Alors que nous sommes confinés à l'intérieur de nos maisons pour laisser passer la vague de l'épidémie de Covid-19, les messages se multiplient pour rassurer le peuple de Dieu en s'appuyant sur les promesses, en particulier du psaume 91. Pourtant si nous confessons que les promesses de Dieu sont vraies et éternelles, leur interprétation, elle, est sujette à l'analogie des écritures, c'est à dire qu'on ne peut détacher un texte de la parole de Dieu et en faire une interprétation qui serait contredite par d'autres passages. Comment alors comprendre le psaume 91 à la lumière du reste de la Parole de Dieu ?

Le psaume des promesses

S’il y avait un hit-parade des psaumes, le psaume 91 serait assurément un de nos préférés : “Celui qui demeure à l’abri (ou dans le secret) du Très-haut repose à l’ombre du Tout-Puissant”. Suivent des promesses, plus rassurantes les unes que les autres : “[...] C’est lui qui te délivre du piège de l’oiseleur, de la peste et de ses ravages [...]  Tu ne craindras ni la terreur de la nuit ni la flèche qui vole de jour, ni la peste qui marche dans l’obscurité, ni la contagion qui frappe en plein midi.[...]

L’interprétation dangereuse

On dit “Amen ! Amen ! Alléluia !“ et on comprend “ Il ne peut rien m’arriver, il me suffit de croire ! Covid-19 ce n’est pas pour moi, vade retro Coronavirus ! Je peux même braver les consignes des autorités car Dieu me protège.”

Une fois qu’on a dit cela, deux conclusions logiques mais embarrassantes s’offrent à nous :

 La première c’est que hum, hum, ces chrétiens qui tombent malades (suivez mon regard), c’est qu’ils n’ont pas assez de foi, il ne sont pas assez proches de Dieu... et on glisse dans un esprit de jugement. 

La deuxième, c’est de penser que la souffrance n’est pas pour les chrétiens, ceux qui ont fait alliance avec Dieu, et si effectivement nous sommes atteints, alors que l'on croit, on croit, on croit... cela peut nous amener à penser que Dieu n’est pas fidèle à ses promesses, ou qu'il ne nous aime pas, ou alors qu’il n’est pas tout-puissant, pour arriver enfin à douter de son existence.

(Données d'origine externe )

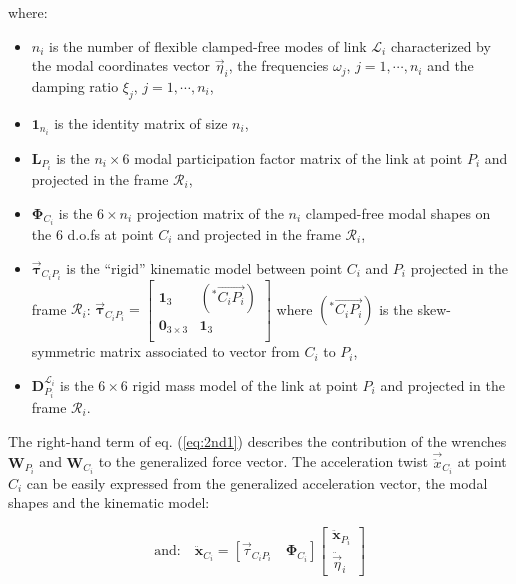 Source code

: where:
\begin{itemize}
	\item $n_i$ is the number of flexible clamped-free modes of link $\mathcal{L}_i$ characterized by the  modal coordinates vector $\vec{\eta}_i$, the frequencies $\omega_j$, $j=1,\cdots,n_i$ and the damping ratio $\xi_j$, $j=1,\cdots,n_i$,
	\item $\mathbf{1}_{n_i}$ is the identity matrix of size $n_i$,
	\item $\mathbf{L}_{P_i}$ is the $n_i\times 6$ modal participation factor matrix of the link at point $P_i$ and projected in the frame $\mathcal{R}_i$, 
	\item $\mathbf{\Phi}_{C_i}$ is the  $6\times n_i$ projection matrix of the $n_i$ clamped-free modal shapes on the $6$ d.o.fs at point $C_i$ and projected in the frame $\mathcal{R}_i$,
	\item $\mathbf{\vec{\tau}}_{C_iP_i}$ is the ``rigid'' kinematic model between point $C_i$ and $P_i$ projected in the frame $\mathcal{R}_i$: $\mathbf{\vec{\tau}}_{C_iP_i}=\left[\begin{array}{cc}
	\mathbf{1}_3  & (^*\overrightarrow{C_iP_i})\\
	\mathbf{0}_{3\times 3} & \mathbf{1}_3  \\
	\end{array}\right]$ where $(^*\overrightarrow{C_iP_i})$ is the skew-symmetric matrix associated to vector from $C_i$ to $P_i$,
	\item $\mathbf{D}^{\mathcal{L}_i}_{P_i}$ is the $6 \times 6$  rigid mass model of the link at point $P_i$ and projected in the frame $\mathcal{R}_i$.
\end{itemize}


The right-hand term of eq. (\ref{eq:2nd1}) describes the contribution of the wrenches $\mathbf{W}_{P_i}$ and $\mathbf{W}_{C_i}$ to the generalized force vector. The acceleration twist $\vec{\ddot{x}}_{C_i}$ at point $C_i$ can be easily expressed from the generalized acceleration vector, the modal shapes and the kinematic model:

\begin{small}
	\begin{equation}\label{eq:2ndb}
\mbox{and:}\quad \ddot{\mathbf{x}}_{C_i}=[\vec{\tau}_{C_iP_i}\quad \mathbf{\Phi}_{C_i}]\left[\begin{array}{c}\ddot{\mathbf{x}}_{P_i}\\ \ddot{\vec{\eta}}_i\end{array}\right]
\end{equation}
\end{small}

Le diable désire tout à fait que nous pensions comme ça.

La souffrance, une autre réalité

L’autre réalité, ce sont ces frères et soeurs infectés à Mulhouse. Étaient-ils des incrédules ? Tout le contraire ! Ils jeûnaient et priaient pendant une semaine. Prenons aussi les exemples que nous donnent les vies des grands hommes de Dieu, de l’ancien et du nouveau testament. Paul par exemple, est-ce que des anges l’ont porté littéralement sur les mains de peur que son pied ne heurte contre une pierre ? (verset 11-12) il suffit de lire 1 Corinthiens 4:11-13 pour être persuadés du contraire. Job aussi par exemple, a eu les pires ennuis que l’on puisse avoir, y compris des amis qui lui serinaient les oreilles en lui disant que tout cela lui était arrivé parce qu’il n’était pas un juste. Que dit Dieu aux amis : “Ma colère est enflammée contre toi et contre tes deux amis parce que vous n’avez point parlé de moi avec droiture comme l’a fait mon serviteur Job.” (Job 42:7)

Cette interprétation est servie enfin à Jésus sur un plateau lors de la troisième tentation dans le désert, par Satan lui-même qui va utiliser ce psaume : " Le diable le conduisit encore à Jérusalem, le plaça sur le haut du temple, et lui dit : Si tu es Fils de Dieu, jette-toi d’ici en bas ; car il est écrit : Il donnera des ordres à ses anges à ton sujet, Afin qu’ils te gardent ; et  Ils te porteront sur les mains, De peur que ton pied ne heurte contre une pierre" et Jésus ne répond pas en disant "Tu as raison, si les Écritures le disent eh bien on va le faire “ mais par le verset “Tu ne tenteras pas le Seigneur ton Dieu.”  (Luc 4:12) qui est lui-même une citation de la loi (Deutéronome 6:16) . C'est en cela que l'interprétation est non seulement dangereuse, mais aussi diabolique.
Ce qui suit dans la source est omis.